[Problem details] Within the listing, each line that has the string "commande" should be copied.

[Material for the task]
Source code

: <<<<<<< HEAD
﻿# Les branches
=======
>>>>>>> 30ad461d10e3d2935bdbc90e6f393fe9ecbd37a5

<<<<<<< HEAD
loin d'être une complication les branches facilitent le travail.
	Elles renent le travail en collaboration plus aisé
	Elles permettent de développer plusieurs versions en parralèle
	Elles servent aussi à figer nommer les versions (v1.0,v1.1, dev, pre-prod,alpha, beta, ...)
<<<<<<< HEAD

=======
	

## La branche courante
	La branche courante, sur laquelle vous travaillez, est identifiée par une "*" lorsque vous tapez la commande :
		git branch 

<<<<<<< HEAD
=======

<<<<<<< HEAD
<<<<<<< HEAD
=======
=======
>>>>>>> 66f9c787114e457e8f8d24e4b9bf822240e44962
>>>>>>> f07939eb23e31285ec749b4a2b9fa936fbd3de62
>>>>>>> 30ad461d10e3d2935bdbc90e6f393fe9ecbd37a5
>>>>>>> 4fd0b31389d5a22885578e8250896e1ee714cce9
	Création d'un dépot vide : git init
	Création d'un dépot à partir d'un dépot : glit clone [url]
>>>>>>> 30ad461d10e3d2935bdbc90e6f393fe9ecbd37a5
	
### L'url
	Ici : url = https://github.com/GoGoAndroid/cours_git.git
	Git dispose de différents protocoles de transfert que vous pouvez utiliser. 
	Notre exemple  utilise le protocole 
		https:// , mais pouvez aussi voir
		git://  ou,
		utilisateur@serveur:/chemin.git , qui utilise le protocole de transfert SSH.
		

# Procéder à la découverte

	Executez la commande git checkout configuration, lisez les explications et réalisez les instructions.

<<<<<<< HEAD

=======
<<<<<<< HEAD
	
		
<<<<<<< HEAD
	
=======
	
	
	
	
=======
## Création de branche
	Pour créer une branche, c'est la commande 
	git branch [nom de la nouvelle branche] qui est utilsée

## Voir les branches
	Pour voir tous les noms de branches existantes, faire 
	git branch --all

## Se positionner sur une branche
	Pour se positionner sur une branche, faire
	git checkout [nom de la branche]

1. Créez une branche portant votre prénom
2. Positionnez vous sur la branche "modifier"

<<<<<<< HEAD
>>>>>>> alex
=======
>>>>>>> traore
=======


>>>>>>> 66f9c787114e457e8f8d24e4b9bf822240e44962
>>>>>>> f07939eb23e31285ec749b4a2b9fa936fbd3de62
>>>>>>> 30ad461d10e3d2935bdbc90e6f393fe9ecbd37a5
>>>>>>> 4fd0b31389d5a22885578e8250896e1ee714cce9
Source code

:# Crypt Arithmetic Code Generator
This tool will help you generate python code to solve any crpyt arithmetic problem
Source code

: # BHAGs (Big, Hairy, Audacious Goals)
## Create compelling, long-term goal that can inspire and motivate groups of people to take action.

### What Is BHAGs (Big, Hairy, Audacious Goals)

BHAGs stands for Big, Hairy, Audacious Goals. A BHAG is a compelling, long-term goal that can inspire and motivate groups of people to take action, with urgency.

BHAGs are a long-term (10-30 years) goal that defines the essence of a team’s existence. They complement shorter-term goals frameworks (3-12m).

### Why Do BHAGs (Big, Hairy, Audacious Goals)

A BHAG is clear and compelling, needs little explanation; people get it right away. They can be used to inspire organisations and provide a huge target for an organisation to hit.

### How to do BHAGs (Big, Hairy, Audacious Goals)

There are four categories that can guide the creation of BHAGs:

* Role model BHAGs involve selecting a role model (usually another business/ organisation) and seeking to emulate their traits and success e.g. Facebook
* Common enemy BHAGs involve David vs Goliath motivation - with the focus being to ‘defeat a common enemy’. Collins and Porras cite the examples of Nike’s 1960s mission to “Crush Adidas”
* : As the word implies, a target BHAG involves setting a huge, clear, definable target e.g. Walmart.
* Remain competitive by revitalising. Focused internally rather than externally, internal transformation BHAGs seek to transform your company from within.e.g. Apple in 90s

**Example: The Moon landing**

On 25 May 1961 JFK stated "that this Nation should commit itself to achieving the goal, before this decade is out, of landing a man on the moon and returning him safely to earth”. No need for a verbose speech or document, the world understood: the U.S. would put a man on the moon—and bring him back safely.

[Reply]
	La branche courante, sur laquelle vous travaillez, est identifiée par une "*" lorsque vous tapez la commande :
	Executez la commande git checkout configuration, lisez les explications et réalisez les instructions.
	Pour créer une branche, c'est la commande 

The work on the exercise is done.